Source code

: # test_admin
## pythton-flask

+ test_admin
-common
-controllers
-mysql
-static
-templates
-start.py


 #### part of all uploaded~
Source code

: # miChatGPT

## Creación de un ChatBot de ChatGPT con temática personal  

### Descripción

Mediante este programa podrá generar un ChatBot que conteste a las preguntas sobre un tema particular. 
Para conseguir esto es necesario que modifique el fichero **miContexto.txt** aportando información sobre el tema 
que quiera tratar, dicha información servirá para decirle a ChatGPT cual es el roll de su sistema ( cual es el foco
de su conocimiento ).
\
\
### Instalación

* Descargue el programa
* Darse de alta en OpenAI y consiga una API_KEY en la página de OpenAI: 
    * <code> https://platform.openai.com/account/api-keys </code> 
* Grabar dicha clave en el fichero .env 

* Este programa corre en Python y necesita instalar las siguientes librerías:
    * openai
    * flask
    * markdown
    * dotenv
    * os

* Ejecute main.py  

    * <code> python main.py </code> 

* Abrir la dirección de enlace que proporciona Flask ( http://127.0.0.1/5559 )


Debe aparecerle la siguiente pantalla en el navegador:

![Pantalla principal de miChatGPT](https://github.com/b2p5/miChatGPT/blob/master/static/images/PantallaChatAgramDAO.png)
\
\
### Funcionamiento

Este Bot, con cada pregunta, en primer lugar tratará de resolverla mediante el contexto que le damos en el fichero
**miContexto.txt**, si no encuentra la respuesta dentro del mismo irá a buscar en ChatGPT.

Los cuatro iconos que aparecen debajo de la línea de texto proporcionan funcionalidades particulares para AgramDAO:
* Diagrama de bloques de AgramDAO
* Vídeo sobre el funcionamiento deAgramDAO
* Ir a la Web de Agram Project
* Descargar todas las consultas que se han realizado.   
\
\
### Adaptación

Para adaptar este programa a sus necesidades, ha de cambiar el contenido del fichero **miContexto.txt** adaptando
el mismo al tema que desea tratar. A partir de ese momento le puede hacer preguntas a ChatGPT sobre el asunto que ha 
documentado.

---

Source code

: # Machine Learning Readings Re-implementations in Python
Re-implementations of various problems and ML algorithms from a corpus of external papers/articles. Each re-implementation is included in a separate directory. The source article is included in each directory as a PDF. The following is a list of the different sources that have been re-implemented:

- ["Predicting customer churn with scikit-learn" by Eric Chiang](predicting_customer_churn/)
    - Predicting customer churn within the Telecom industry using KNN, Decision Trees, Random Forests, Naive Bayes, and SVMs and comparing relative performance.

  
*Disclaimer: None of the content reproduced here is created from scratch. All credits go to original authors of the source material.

Task to complete >> Copy only this part of the entries above: the line with "Re-implementations in Python", the line with "the source material.", and the lines between, all exactly as written.

Output of the exercise >>
: # Machine Learning Readings Re-implementations in Python
Re-implementations of various problems and ML algorithms from a corpus of external papers/articles. Each re-implementation is included in a separate directory. The source article is included in each directory as a PDF. The following is a list of the different sources that have been re-implemented:

- ["Predicting customer churn with scikit-learn" by Eric Chiang](predicting_customer_churn/)
    - Predicting customer churn within the Telecom industry using KNN, Decision Trees, Random Forests, Naive Bayes, and SVMs and comparing relative performance.

  
*Disclaimer: None of the content reproduced here is created from scratch. All credits go to original authors of the source material.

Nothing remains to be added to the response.